День заканчивался тем, что Аргус, придерживая на плече сумку с учебниками, со всех ног спешил к папе в библиотеку. Здесь было тихо, уютно и спокойно, нежно светили люмилампы, проливая над столами и полками мягкий свет. При надобности сферу можно пристроить к себе под щеку с левой стороны, чтобы удобней было писать. Управляемая магией сфера покорно висела в заданной позиции и освещала всё ярко и надежно.

В этой уютной атмосфере Аргус и делал уроки, потихоньку обкладываясь со всех сторон стопками нужных и не очень нужных книг. Собственно, литературой сына как раз Тобиас обкладывал, вникнув в тему заданного домашнего задания, он доставал с полок книги на ту или иную тематику и относил к сыну. Аргус с улыбкой кидал на папу благодарный взгляд и начинал листать страницы в поисках необходимой информации.



На выходные, благо расстояние позволяло, Аргус вместе с отцом возвращался домой. Заперев библиотеку, Тоби вешал связку ключей на пояс, неспешно преодолевал бесконечные коридоры Хогвартса и, выйдя на двор, свистом подзывал фестрала. Одновременно с Эдельвейсом во двор выбегал Аргус и, поймав папину руку, взлетал на холку. В семье они находились практически до упора: с вечера пятницы до утра понедельника.
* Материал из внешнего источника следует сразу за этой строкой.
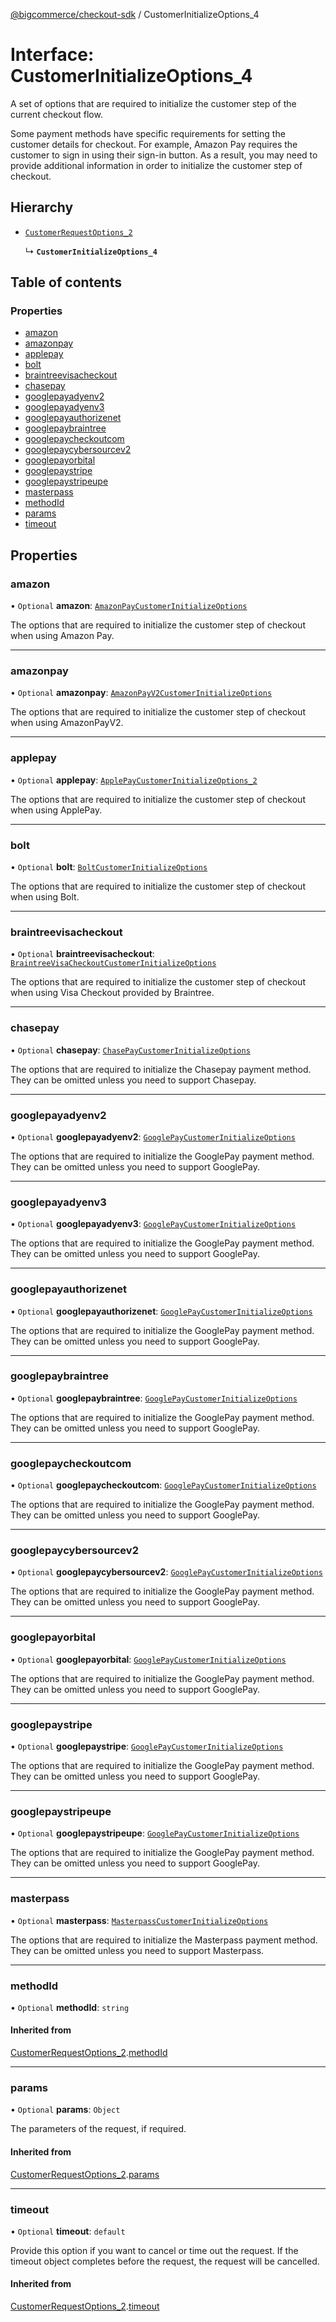 [@bigcommerce/checkout-sdk](../README.md) / CustomerInitializeOptions_4

# Interface: CustomerInitializeOptions\_4

A set of options that are required to initialize the customer step of the
current checkout flow.

Some payment methods have specific requirements for setting the customer
details for checkout. For example, Amazon Pay requires the customer to sign in
using their sign-in button. As a result, you may need to provide additional
information in order to initialize the customer step of checkout.

## Hierarchy

- [`CustomerRequestOptions_2`](CustomerRequestOptions_2.md)

  ↳ **`CustomerInitializeOptions_4`**

## Table of contents

### Properties

- [amazon](CustomerInitializeOptions_4.md#amazon)
- [amazonpay](CustomerInitializeOptions_4.md#amazonpay)
- [applepay](CustomerInitializeOptions_4.md#applepay)
- [bolt](CustomerInitializeOptions_4.md#bolt)
- [braintreevisacheckout](CustomerInitializeOptions_4.md#braintreevisacheckout)
- [chasepay](CustomerInitializeOptions_4.md#chasepay)
- [googlepayadyenv2](CustomerInitializeOptions_4.md#googlepayadyenv2)
- [googlepayadyenv3](CustomerInitializeOptions_4.md#googlepayadyenv3)
- [googlepayauthorizenet](CustomerInitializeOptions_4.md#googlepayauthorizenet)
- [googlepaybraintree](CustomerInitializeOptions_4.md#googlepaybraintree)
- [googlepaycheckoutcom](CustomerInitializeOptions_4.md#googlepaycheckoutcom)
- [googlepaycybersourcev2](CustomerInitializeOptions_4.md#googlepaycybersourcev2)
- [googlepayorbital](CustomerInitializeOptions_4.md#googlepayorbital)
- [googlepaystripe](CustomerInitializeOptions_4.md#googlepaystripe)
- [googlepaystripeupe](CustomerInitializeOptions_4.md#googlepaystripeupe)
- [masterpass](CustomerInitializeOptions_4.md#masterpass)
- [methodId](CustomerInitializeOptions_4.md#methodid)
- [params](CustomerInitializeOptions_4.md#params)
- [timeout](CustomerInitializeOptions_4.md#timeout)

## Properties

### amazon

• `Optional` **amazon**: [`AmazonPayCustomerInitializeOptions`](AmazonPayCustomerInitializeOptions.md)

The options that are required to initialize the customer step of checkout
when using Amazon Pay.

___

### amazonpay

• `Optional` **amazonpay**: [`AmazonPayV2CustomerInitializeOptions`](AmazonPayV2CustomerInitializeOptions.md)

The options that are required to initialize the customer step of checkout
when using AmazonPayV2.

___

### applepay

• `Optional` **applepay**: [`ApplePayCustomerInitializeOptions_2`](ApplePayCustomerInitializeOptions_2.md)

The options that are required to initialize the customer step of checkout
when using ApplePay.

___

### bolt

• `Optional` **bolt**: [`BoltCustomerInitializeOptions`](BoltCustomerInitializeOptions.md)

The options that are required to initialize the customer step of checkout
when using Bolt.

___

### braintreevisacheckout

• `Optional` **braintreevisacheckout**: [`BraintreeVisaCheckoutCustomerInitializeOptions`](BraintreeVisaCheckoutCustomerInitializeOptions.md)

The options that are required to initialize the customer step of checkout
when using Visa Checkout provided by Braintree.

___

### chasepay

• `Optional` **chasepay**: [`ChasePayCustomerInitializeOptions`](ChasePayCustomerInitializeOptions.md)

The options that are required to initialize the Chasepay payment method.
They can be omitted unless you need to support Chasepay.

___

### googlepayadyenv2

• `Optional` **googlepayadyenv2**: [`GooglePayCustomerInitializeOptions`](GooglePayCustomerInitializeOptions.md)

The options that are required to initialize the GooglePay payment method.
They can be omitted unless you need to support GooglePay.

___

### googlepayadyenv3

• `Optional` **googlepayadyenv3**: [`GooglePayCustomerInitializeOptions`](GooglePayCustomerInitializeOptions.md)

The options that are required to initialize the GooglePay payment method.
They can be omitted unless you need to support GooglePay.

___

### googlepayauthorizenet

• `Optional` **googlepayauthorizenet**: [`GooglePayCustomerInitializeOptions`](GooglePayCustomerInitializeOptions.md)

The options that are required to initialize the GooglePay payment method.
They can be omitted unless you need to support GooglePay.

___

### googlepaybraintree

• `Optional` **googlepaybraintree**: [`GooglePayCustomerInitializeOptions`](GooglePayCustomerInitializeOptions.md)

The options that are required to initialize the GooglePay payment method.
They can be omitted unless you need to support GooglePay.

___

### googlepaycheckoutcom

• `Optional` **googlepaycheckoutcom**: [`GooglePayCustomerInitializeOptions`](GooglePayCustomerInitializeOptions.md)

The options that are required to initialize the GooglePay payment method.
They can be omitted unless you need to support GooglePay.

___

### googlepaycybersourcev2

• `Optional` **googlepaycybersourcev2**: [`GooglePayCustomerInitializeOptions`](GooglePayCustomerInitializeOptions.md)

The options that are required to initialize the GooglePay payment method.
They can be omitted unless you need to support GooglePay.

___

### googlepayorbital

• `Optional` **googlepayorbital**: [`GooglePayCustomerInitializeOptions`](GooglePayCustomerInitializeOptions.md)

The options that are required to initialize the GooglePay payment method.
They can be omitted unless you need to support GooglePay.

___

### googlepaystripe

• `Optional` **googlepaystripe**: [`GooglePayCustomerInitializeOptions`](GooglePayCustomerInitializeOptions.md)

The options that are required to initialize the GooglePay payment method.
They can be omitted unless you need to support GooglePay.

___

### googlepaystripeupe

• `Optional` **googlepaystripeupe**: [`GooglePayCustomerInitializeOptions`](GooglePayCustomerInitializeOptions.md)

The options that are required to initialize the GooglePay payment method.
They can be omitted unless you need to support GooglePay.

___

### masterpass

• `Optional` **masterpass**: [`MasterpassCustomerInitializeOptions`](MasterpassCustomerInitializeOptions.md)

The options that are required to initialize the Masterpass payment method.
They can be omitted unless you need to support Masterpass.

___

### methodId

• `Optional` **methodId**: `string`

#### Inherited from

[CustomerRequestOptions_2](CustomerRequestOptions_2.md).[methodId](CustomerRequestOptions_2.md#methodid)

___

### params

• `Optional` **params**: `Object`

The parameters of the request, if required.

#### Inherited from

[CustomerRequestOptions_2](CustomerRequestOptions_2.md).[params](CustomerRequestOptions_2.md#params)

___

### timeout

• `Optional` **timeout**: `default`

Provide this option if you want to cancel or time out the request. If the
timeout object completes before the request, the request will be
cancelled.

#### Inherited from

[CustomerRequestOptions_2](CustomerRequestOptions_2.md).[timeout](CustomerRequestOptions_2.md#timeout)
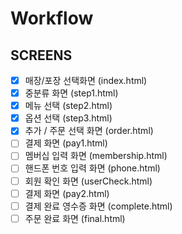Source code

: # Workflow

## SCREENS

- [x] 매장/포장 선택화면 (index.html)
- [x] 중분류 화면 (step1.html)
- [x] 메뉴 선택 (step2.html)
- [x] 옵션 선택 (step3.html)
- [x] 추가 / 주문 선택 화면 (order.html)
- [ ] 결제 화면 (pay1.html)
- [ ] 멤버십 입력 화면 (membership.html)
- [ ] 핸드폰 번호 입력 화면 (phone.html)
- [ ] 회원 확인 화면 (userCheck.html)
- [ ] 결제 화면 (pay2.html)
- [ ] 결제 완료 영수증 화면 (complete.html)
- [ ] 주문 완료 화면 (final.html)
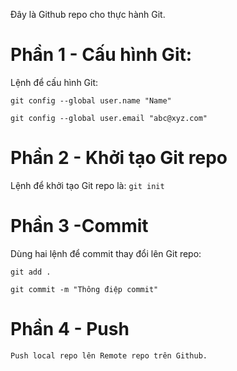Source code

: Đây là Github repo cho thực hành Git.

# Phần 1 - Cấu hình Git:
Lệnh để cấu hình Git:

  `git config --global user.name "Name"`
  
  `git config --global user.email "abc@xyz.com"`
  
# Phần 2 - Khởi tạo Git repo
Lệnh để khởi tạo Git repo là: `git init`

# Phần 3 -Commit
Dùng hai lệnh để commit thay đổi lên Git repo:

  `git add .`
  
  `git commit -m "Thông điệp commit"`

# Phần 4 - Push
`Push local repo lên Remote repo trên Github.`
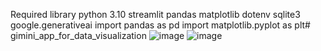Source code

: Required library
python 3.10
streamlit
pandas
matplotlib
dotenv
sqlite3
google.generativeai
import pandas as pd
import matplotlib.pyplot as plt# gimini_app_for_data_visualization
![image](https://github.com/arijitkb22/gimini_app_for_data_visualization/assets/60056471/0ced7e8c-32a6-4d28-b72f-9ce5dc85f472)
![image](https://github.com/arijitkb22/gimini_app_for_data_visualization/assets/60056471/1faaec4d-4af9-474c-9a8c-371b83310e92)
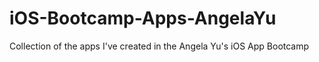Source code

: # iOS-Bootcamp-Apps-AngelaYu
Collection of the apps I've created in the Angela Yu's iOS App Bootcamp
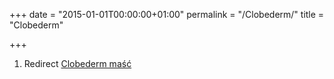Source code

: +++
date = "2015-01-01T00:00:00+01:00"
permalink = "/Clobederm/"
title = "Clobederm"

+++

1.  Redirect [Clobederm maść](/atopedia/Clobederm_maść "wikilink")
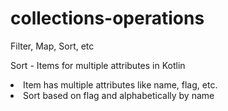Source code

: # collections-operations
Filter, Map, Sort, etc

Sort - Items for multiple attributes in Kotlin
<li>Item has multiple attributes like name, flag, etc.</li>
<li>Sort based on flag and alphabetically by name</li>
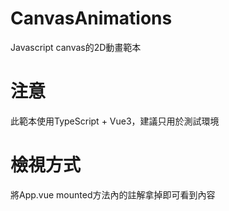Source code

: # CanvasAnimations
Javascript canvas的2D動畫範本

# 注意
此範本使用TypeScript + Vue3，建議只用於測試環境

# 檢視方式
將App.vue mounted方法內的註解拿掉即可看到內容
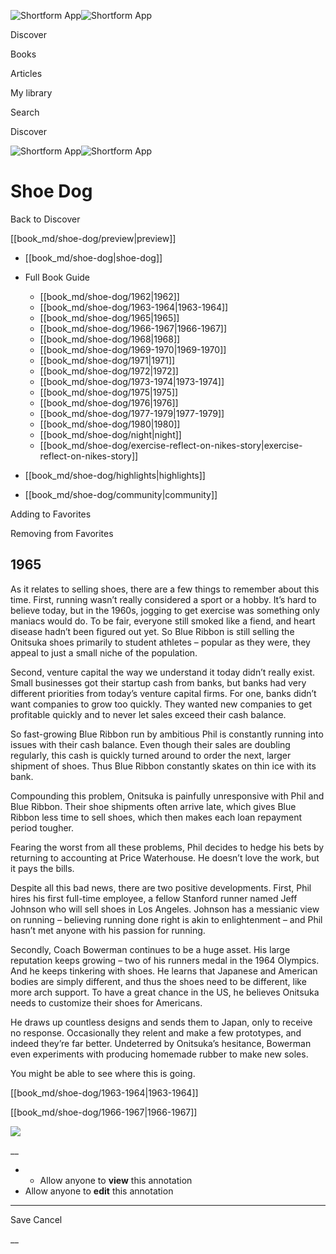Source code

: ![Shortform App](/img/logo.36a2399e.svg)![Shortform App](/img/logo-dark.70c1b072.svg)

Discover

Books

Articles

My library

Search

Discover

![Shortform App](/img/logo.36a2399e.svg)![Shortform App](/img/logo-dark.70c1b072.svg)

# Shoe Dog

Back to Discover

[[book_md/shoe-dog/preview|preview]]

  * [[book_md/shoe-dog|shoe-dog]]
  * Full Book Guide

    * [[book_md/shoe-dog/1962|1962]]
    * [[book_md/shoe-dog/1963-1964|1963-1964]]
    * [[book_md/shoe-dog/1965|1965]]
    * [[book_md/shoe-dog/1966-1967|1966-1967]]
    * [[book_md/shoe-dog/1968|1968]]
    * [[book_md/shoe-dog/1969-1970|1969-1970]]
    * [[book_md/shoe-dog/1971|1971]]
    * [[book_md/shoe-dog/1972|1972]]
    * [[book_md/shoe-dog/1973-1974|1973-1974]]
    * [[book_md/shoe-dog/1975|1975]]
    * [[book_md/shoe-dog/1976|1976]]
    * [[book_md/shoe-dog/1977-1979|1977-1979]]
    * [[book_md/shoe-dog/1980|1980]]
    * [[book_md/shoe-dog/night|night]]
    * [[book_md/shoe-dog/exercise-reflect-on-nikes-story|exercise-reflect-on-nikes-story]]
  * [[book_md/shoe-dog/highlights|highlights]]
  * [[book_md/shoe-dog/community|community]]



Adding to Favorites 

Removing from Favorites 

## 1965

As it relates to selling shoes, there are a few things to remember about this time. First, running wasn’t really considered a sport or a hobby. It’s hard to believe today, but in the 1960s, jogging to get exercise was something only maniacs would do. To be fair, everyone still smoked like a fiend, and heart disease hadn’t been figured out yet. So Blue Ribbon is still selling the Onitsuka shoes primarily to student athletes – popular as they were, they appeal to just a small niche of the population.

Second, venture capital the way we understand it today didn’t really exist. Small businesses got their startup cash from banks, but banks had very different priorities from today’s venture capital firms. For one, banks didn’t want companies to grow too quickly. They wanted new companies to get profitable quickly and to never let sales exceed their cash balance.

So fast-growing Blue Ribbon run by ambitious Phil is constantly running into issues with their cash balance. Even though their sales are doubling regularly, this cash is quickly turned around to order the next, larger shipment of shoes. Thus Blue Ribbon constantly skates on thin ice with its bank.

Compounding this problem, Onitsuka is painfully unresponsive with Phil and Blue Ribbon. Their shoe shipments often arrive late, which gives Blue Ribbon less time to sell shoes, which then makes each loan repayment period tougher.

Fearing the worst from all these problems, Phil decides to hedge his bets by returning to accounting at Price Waterhouse. He doesn’t love the work, but it pays the bills.

Despite all this bad news, there are two positive developments. First, Phil hires his first full-time employee, a fellow Stanford runner named Jeff Johnson who will sell shoes in Los Angeles. Johnson has a messianic view on running – believing running done right is akin to enlightenment – and Phil hasn’t met anyone with his passion for running.

Secondly, Coach Bowerman continues to be a huge asset. His large reputation keeps growing – two of his runners medal in the 1964 Olympics. And he keeps tinkering with shoes. He learns that Japanese and American bodies are simply different, and thus the shoes need to be different, like more arch support. To have a great chance in the US, he believes Onitsuka needs to customize their shoes for Americans.

He draws up countless designs and sends them to Japan, only to receive no response. Occasionally they relent and make a few prototypes, and indeed they’re far better. Undeterred by Onitsuka’s hesitance, Bowerman even experiments with producing homemade rubber to make new soles.

You might be able to see where this is going.

[[book_md/shoe-dog/1963-1964|1963-1964]]

[[book_md/shoe-dog/1966-1967|1966-1967]]

![](https://bat.bing.com/action/0?ti=56018282&Ver=2&mid=7c67d480-6498-405a-b7be-1c4126627edc&sid=f30c5e70639211ee87d33f0876d93783&vid=f30c9700639211eeb3a75d830392c94f&vids=0&msclkid=N&pi=0&lg=en-US&sw=800&sh=600&sc=24&nwd=1&tl=Shortform%20%7C%20Book&p=https%3A%2F%2Fwww.shortform.com%2Fapp%2Fbook%2Fshoe-dog%2F1965&r=&lt=392&evt=pageLoad&sv=1&rn=729465)

__

  *   * Allow anyone to **view** this annotation
  * Allow anyone to **edit** this annotation



* * *

Save Cancel

__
Они были очень дружны, Тобиас и Аргус Снейп. Глядя на их близость, Северус порой даже ревновал, ему казалось, что папа слишком много внимания уделяет старшему сыну. И, приревновав, пытался перетянуть папино внимание на себя. И тут случалось чудо. Заметив рядом младшего, Тоби приходил в восторг и обрушивал лавину нежности и любви уже на него, на Северуса. А после прогулки всей семьей по главной улице Хогсмида или Лондона, до Северуса доходило, что отец любит всех своих детей без исключения. Любит одинаково, всех и каждого так, что остальным казалось, что только одного кого-то… Такой была любовь Тоби, искренней, чистой и безусловной, его большие добрые руки одаривали лаской каждого ребёнка, Северуса и Колли, Полли и Аргуса, ни одного не обделяли, не оставляли без ощущения комфорта, полноты.

Папа был всегда. Большой и сильный, любящий и нежный, невероятно ласковый. Он постоянно обнимал маму, всегда, везде, где бы она ни была… На кухне ли за варкой зелья, в саду ли за сбором чемерицы, в гостиной, везде Тоби подойдет и обнимет Эйлин, прижмет к себе и тепло прошепчет в ушко, целуя нежно: «Люблю тебя…»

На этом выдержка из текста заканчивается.